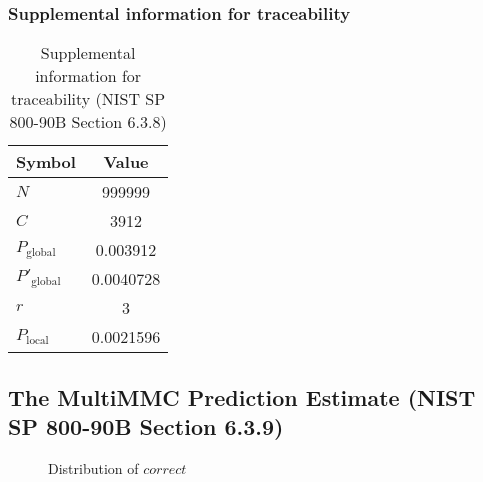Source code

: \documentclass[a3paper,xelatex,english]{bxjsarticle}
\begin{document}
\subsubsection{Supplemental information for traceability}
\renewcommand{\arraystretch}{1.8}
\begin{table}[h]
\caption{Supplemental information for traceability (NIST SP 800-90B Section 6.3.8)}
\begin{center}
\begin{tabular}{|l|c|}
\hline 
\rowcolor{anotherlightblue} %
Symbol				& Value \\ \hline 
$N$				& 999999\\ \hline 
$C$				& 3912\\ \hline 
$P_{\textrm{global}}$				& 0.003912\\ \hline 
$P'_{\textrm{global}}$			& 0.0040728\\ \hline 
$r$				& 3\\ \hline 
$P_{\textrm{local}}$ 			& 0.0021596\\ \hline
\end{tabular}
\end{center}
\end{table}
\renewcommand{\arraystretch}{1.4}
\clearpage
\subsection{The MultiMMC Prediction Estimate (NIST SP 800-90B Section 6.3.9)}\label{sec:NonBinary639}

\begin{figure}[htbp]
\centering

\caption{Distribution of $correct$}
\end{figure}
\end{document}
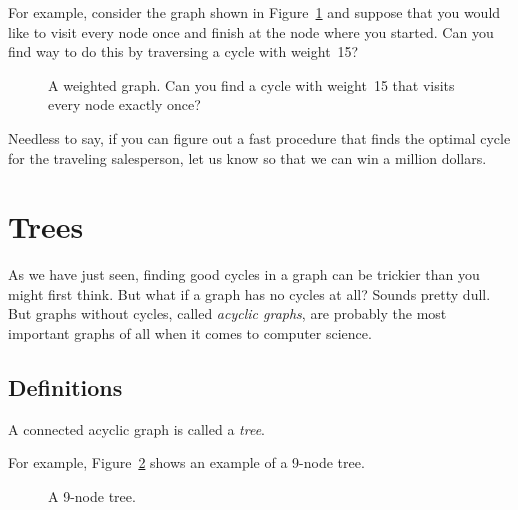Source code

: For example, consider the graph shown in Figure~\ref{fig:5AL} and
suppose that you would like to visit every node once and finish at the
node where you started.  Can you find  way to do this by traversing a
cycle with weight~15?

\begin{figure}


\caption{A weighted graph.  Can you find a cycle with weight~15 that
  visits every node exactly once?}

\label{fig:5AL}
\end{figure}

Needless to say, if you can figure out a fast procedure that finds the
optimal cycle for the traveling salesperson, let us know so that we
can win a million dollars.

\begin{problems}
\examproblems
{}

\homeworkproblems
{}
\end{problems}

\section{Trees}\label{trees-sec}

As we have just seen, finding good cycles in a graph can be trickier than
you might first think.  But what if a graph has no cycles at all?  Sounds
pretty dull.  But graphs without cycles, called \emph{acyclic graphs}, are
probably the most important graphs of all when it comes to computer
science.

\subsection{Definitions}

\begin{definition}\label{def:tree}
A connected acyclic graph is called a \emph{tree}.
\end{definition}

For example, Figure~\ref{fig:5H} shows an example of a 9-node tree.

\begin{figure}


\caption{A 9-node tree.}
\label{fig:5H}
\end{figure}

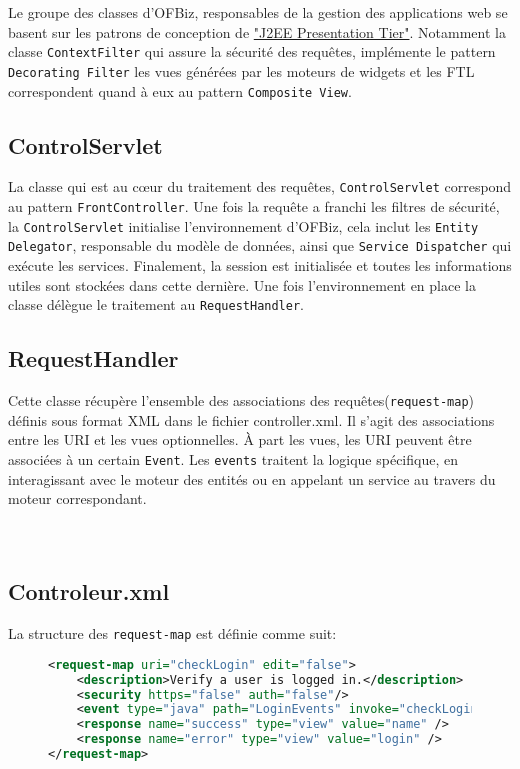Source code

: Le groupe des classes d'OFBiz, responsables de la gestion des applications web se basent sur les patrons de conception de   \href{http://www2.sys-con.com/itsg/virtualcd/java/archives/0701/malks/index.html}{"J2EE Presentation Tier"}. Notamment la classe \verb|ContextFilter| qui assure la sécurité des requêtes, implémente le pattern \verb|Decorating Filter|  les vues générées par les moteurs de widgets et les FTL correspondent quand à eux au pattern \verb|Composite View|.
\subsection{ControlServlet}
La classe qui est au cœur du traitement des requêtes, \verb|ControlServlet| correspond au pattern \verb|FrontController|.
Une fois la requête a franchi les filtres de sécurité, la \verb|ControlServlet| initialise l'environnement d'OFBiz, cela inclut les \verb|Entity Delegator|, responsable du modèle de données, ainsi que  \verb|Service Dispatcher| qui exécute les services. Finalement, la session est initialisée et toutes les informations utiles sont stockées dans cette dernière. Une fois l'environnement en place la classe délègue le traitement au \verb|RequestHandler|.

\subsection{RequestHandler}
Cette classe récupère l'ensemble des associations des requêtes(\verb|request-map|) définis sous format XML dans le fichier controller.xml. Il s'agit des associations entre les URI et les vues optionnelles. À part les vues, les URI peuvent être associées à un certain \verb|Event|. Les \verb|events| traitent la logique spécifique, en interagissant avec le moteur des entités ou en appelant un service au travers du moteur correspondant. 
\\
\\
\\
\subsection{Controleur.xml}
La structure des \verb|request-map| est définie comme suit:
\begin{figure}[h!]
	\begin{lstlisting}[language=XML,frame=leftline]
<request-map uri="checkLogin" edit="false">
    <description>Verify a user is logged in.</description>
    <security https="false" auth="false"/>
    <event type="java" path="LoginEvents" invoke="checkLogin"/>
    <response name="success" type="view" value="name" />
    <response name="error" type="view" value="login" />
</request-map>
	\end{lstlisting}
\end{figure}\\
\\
○ ○ ○ ○ ○ ○ ○
- _Work order_
Return each line in the records that holds the string "renewcommand".

- _Reply_
\renewcommand{\arraystretch}{1.8}
\renewcommand{\arraystretch}{1.4}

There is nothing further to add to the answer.